12. The multiband phased array antenna of claim 11 wherein the end-fire radiating elements comprise quasi-Yagi radiators.

13. The multiband phased array antenna of claim 11 wherein the end-fire radiating elements comprise notch radiators.

14. The multiband phased array antenna of claim 11 further comprising:

horizontal end-fire radiating elements disposed on horizontal walls to produce a horizontal polarized signal; and

vertical end-fire radiating elements disposed on the vertical walls to produce a vertical polarized signal.

15. The multiband phased array of claim 14 wherein the vertical end-fire radiating elements and the horizontal end-fire radiating elements are fed in phase quadrature to produce a circular polarized signal.

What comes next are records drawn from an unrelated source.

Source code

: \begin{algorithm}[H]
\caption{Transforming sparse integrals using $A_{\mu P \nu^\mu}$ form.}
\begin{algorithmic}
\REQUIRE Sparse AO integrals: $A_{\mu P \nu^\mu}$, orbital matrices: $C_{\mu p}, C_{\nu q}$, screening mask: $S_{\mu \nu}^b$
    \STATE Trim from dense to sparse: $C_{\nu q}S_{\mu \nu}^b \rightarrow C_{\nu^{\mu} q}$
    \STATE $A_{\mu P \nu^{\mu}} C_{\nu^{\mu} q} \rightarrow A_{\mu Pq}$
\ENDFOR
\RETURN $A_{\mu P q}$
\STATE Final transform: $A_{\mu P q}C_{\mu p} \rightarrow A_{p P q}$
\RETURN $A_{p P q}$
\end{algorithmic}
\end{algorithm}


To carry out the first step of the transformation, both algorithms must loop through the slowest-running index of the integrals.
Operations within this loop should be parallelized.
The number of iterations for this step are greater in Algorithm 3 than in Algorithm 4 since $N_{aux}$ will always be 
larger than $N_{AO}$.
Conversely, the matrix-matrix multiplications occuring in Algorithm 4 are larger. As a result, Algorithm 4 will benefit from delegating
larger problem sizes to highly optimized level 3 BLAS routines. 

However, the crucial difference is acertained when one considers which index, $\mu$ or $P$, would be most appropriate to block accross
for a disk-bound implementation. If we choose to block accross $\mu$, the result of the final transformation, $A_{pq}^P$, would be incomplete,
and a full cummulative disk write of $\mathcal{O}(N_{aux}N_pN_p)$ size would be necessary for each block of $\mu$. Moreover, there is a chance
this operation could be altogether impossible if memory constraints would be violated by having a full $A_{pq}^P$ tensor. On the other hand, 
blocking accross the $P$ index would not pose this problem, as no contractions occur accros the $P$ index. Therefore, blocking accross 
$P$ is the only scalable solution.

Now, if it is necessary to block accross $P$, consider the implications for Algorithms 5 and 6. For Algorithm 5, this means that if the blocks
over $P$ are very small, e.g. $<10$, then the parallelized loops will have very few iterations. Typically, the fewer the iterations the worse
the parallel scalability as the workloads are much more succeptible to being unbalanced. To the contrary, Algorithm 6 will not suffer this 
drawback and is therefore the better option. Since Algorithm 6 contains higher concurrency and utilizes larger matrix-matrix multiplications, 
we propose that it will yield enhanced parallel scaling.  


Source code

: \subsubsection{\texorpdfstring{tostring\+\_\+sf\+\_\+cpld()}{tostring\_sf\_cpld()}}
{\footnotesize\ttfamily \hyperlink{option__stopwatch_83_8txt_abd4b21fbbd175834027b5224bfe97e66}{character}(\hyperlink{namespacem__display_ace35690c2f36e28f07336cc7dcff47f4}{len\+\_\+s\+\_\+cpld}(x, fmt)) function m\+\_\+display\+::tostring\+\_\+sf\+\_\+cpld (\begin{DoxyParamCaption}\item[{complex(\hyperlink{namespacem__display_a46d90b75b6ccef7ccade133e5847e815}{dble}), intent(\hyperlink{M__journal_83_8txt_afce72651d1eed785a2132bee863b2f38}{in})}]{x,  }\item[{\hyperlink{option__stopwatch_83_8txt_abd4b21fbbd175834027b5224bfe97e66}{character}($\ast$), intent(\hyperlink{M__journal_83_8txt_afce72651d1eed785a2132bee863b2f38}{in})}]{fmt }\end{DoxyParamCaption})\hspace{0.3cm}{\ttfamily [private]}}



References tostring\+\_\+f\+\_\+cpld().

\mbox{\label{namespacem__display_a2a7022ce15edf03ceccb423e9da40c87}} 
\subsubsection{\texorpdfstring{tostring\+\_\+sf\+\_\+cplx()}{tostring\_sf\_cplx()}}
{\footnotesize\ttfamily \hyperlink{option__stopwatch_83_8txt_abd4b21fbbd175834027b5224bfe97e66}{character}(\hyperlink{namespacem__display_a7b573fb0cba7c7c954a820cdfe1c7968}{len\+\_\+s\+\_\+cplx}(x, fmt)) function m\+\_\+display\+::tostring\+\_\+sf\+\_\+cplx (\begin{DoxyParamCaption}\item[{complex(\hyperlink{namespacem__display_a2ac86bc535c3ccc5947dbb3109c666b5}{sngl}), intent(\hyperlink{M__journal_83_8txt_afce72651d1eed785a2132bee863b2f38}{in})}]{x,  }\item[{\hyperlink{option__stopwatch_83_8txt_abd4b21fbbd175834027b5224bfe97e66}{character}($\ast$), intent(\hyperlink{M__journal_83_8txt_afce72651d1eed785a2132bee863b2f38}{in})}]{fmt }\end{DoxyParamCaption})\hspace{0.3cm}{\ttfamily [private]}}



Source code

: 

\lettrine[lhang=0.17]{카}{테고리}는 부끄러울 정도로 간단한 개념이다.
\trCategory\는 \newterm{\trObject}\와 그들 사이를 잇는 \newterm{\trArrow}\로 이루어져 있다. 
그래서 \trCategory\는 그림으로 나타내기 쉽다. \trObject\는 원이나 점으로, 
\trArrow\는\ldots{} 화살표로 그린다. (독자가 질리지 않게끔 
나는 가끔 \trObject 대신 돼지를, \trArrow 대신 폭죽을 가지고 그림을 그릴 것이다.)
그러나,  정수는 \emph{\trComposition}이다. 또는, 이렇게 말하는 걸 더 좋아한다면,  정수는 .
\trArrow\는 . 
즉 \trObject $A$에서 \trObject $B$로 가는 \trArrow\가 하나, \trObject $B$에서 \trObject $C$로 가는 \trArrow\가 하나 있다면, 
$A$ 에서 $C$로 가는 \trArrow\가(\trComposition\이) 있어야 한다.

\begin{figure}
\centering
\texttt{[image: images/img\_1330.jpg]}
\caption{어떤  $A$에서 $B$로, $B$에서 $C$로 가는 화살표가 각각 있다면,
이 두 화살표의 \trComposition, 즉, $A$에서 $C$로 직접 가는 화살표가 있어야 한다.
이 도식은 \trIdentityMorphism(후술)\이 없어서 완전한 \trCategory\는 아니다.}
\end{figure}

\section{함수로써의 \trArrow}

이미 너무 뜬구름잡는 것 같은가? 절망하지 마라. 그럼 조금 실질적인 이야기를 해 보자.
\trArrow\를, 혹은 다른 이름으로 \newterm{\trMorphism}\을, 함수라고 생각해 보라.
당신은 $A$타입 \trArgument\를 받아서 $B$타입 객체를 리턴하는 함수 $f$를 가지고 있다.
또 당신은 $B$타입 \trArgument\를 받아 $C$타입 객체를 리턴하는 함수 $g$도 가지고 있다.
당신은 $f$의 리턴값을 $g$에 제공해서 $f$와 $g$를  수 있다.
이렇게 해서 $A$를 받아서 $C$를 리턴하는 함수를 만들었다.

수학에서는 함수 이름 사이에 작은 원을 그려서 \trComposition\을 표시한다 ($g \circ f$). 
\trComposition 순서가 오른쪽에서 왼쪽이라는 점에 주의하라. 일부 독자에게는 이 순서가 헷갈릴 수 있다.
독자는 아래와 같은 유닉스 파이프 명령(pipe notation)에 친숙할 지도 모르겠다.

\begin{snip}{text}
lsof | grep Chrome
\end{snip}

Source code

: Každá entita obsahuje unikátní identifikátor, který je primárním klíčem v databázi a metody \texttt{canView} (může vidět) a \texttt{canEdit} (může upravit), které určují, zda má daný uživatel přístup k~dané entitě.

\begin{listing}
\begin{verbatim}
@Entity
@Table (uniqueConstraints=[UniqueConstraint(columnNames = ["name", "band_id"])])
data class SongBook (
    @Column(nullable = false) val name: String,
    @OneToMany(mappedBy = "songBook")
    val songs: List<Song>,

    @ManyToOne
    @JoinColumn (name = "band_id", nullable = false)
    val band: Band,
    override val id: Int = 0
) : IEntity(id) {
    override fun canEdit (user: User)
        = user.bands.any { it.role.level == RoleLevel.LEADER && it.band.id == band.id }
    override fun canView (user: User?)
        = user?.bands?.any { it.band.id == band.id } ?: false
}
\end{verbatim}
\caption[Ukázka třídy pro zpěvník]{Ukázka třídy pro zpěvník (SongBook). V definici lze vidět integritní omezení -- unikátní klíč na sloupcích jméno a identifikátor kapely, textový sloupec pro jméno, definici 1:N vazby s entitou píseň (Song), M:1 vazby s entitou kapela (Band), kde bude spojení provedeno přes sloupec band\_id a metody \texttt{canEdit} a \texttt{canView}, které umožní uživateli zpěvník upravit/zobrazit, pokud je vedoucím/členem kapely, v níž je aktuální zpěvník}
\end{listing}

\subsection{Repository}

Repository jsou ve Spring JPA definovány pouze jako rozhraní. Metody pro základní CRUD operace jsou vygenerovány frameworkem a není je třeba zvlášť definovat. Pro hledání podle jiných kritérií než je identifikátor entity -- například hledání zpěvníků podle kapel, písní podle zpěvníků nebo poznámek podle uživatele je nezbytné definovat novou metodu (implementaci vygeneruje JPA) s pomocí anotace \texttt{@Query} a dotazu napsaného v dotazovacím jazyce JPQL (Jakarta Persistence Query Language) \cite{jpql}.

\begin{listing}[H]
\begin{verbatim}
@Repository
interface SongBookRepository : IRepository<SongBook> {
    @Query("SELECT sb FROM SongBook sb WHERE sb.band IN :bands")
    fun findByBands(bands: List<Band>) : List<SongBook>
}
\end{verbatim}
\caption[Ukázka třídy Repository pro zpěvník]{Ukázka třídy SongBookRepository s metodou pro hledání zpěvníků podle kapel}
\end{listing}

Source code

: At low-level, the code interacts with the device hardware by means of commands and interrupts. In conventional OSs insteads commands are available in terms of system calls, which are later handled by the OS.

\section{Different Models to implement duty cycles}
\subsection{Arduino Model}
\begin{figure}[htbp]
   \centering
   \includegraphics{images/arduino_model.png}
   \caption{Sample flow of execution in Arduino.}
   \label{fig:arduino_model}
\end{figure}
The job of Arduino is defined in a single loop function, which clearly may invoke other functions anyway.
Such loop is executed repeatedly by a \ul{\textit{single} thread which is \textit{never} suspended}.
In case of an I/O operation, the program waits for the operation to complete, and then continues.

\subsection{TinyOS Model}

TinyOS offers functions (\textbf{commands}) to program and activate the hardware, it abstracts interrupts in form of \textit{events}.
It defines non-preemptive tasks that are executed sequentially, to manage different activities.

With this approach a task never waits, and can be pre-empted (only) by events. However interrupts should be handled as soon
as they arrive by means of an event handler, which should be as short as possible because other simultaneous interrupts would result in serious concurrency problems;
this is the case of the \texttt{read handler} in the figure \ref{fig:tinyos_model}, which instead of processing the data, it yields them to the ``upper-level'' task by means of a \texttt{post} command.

16. The multiband phased array antenna of claim 11 wherein the four high frequency square waveguide radiating elements further comprise pairs of triangular waveguides disposed together for radiating and receiving two high frequency band signals.

17. The multiband phased array antenna of claim 11 wherein the plurality of phase shifters comprises a true time delay phase shifter connected between an RF signal source and the end-fire radiating elements for phase shifting the low frequency signals.

18. The multiband phased array antenna of claim 11 wherein the plurality of phase shifters comprises a tunable photonic band gap material in the four high frequency square waveguide radiating element for phase shifting the high frequency signals.

19. A multiband unit cell comprising:

four walls disposed with perpendicular pairs of parallel walls to form a square configuration having an open input end and an open radiating end;

notch radiating elements disposed on surfaces of the four walls and radiating and receiving low frequency band signals out the radiating end; and

at least four high frequency square waveguide radiating elements disposed together said high frequency square waveguide radiating elements having open ends radiating and receiving high frequency band signals into the input end and out the radiating end of said square configuration.

20. The multiband unit cell of claim 19 wherein the four high frequency square waveguide radiating elements further comprise pairs of triangular waveguides disposed together for radiating and receiving two high frequency band signals.